═══ Entries shown

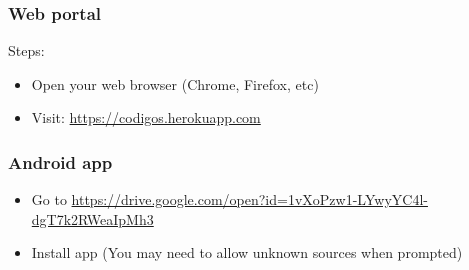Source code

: \documentclass{article}
\begin{document}
\subsubsection{Web portal}
Steps:
\begin{itemize}
    \item Open your web browser (Chrome, Firefox, etc)
    \item Visit:  \url{https://codigos.herokuapp.com}
\end{itemize}
\subsubsection{Android app}
\begin{itemize}
    \item Go to \url{https://drive.google.com/open?id=1vXoPzw1-LYwyYC4l-dgT7k2RWeaIpMh3}
    \item Install app (You may need to allow unknown sources when prompted)
\end{itemize}
\end{document}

══════

▶ Requirement: Wherever a line in the data above contains the word "subsubsection", copy that line.

▶ Response:
\subsubsection{Web portal}
\subsubsection{Android app}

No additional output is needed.